Exercise input:
>>>>>
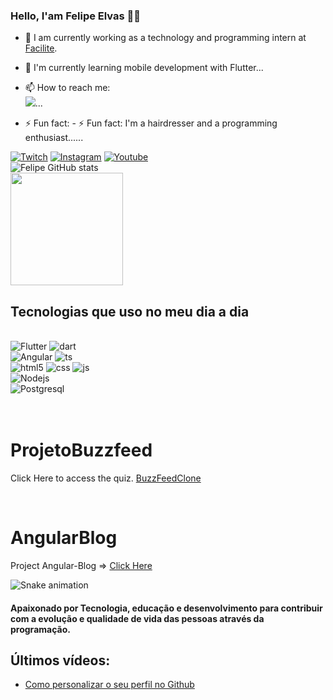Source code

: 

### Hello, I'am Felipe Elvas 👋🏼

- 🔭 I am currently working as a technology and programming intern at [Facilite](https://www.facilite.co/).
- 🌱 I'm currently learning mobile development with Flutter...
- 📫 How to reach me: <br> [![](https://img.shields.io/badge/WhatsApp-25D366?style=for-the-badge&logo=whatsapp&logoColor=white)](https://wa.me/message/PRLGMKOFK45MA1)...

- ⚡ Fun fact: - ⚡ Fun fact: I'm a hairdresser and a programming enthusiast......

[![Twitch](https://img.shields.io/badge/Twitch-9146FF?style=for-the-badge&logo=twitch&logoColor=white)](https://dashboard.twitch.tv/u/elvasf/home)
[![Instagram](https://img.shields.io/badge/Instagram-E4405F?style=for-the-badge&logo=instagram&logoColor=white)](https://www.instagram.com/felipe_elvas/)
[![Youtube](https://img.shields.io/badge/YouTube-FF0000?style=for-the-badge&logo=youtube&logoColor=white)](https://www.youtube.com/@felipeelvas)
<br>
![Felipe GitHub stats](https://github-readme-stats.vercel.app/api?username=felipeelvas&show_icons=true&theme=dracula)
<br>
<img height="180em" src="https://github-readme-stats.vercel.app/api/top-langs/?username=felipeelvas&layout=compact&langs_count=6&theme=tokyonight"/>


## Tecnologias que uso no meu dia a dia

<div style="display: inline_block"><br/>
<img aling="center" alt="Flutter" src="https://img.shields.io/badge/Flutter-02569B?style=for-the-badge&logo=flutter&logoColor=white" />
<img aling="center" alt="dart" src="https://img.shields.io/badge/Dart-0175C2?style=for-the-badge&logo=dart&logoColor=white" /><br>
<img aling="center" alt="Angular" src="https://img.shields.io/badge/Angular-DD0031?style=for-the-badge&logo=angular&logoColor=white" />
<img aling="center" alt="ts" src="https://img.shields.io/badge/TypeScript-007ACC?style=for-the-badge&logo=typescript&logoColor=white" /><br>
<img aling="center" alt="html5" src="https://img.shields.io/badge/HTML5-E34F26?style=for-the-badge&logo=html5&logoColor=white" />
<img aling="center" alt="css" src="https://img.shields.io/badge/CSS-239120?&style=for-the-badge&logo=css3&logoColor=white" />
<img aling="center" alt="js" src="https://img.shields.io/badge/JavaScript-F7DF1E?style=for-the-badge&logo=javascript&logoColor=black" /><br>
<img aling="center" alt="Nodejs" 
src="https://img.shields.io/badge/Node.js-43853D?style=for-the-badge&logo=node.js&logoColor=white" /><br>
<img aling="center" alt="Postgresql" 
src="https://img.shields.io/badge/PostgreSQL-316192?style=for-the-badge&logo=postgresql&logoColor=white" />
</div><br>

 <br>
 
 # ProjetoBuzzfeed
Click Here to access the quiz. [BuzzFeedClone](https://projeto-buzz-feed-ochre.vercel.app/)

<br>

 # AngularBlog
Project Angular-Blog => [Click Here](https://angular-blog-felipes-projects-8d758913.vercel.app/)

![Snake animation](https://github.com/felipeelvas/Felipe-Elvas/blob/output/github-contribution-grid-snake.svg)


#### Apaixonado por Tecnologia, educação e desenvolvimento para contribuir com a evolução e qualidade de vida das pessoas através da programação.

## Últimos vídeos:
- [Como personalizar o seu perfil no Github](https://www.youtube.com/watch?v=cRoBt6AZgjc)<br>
<<<<<
Your task: Copy each line of the data above that holds "programming".

Reply:
- 🔭 I am currently working as a technology and programming intern at [Facilite](https://www.facilite.co/).
- ⚡ Fun fact: - ⚡ Fun fact: I'm a hairdresser and a programming enthusiast......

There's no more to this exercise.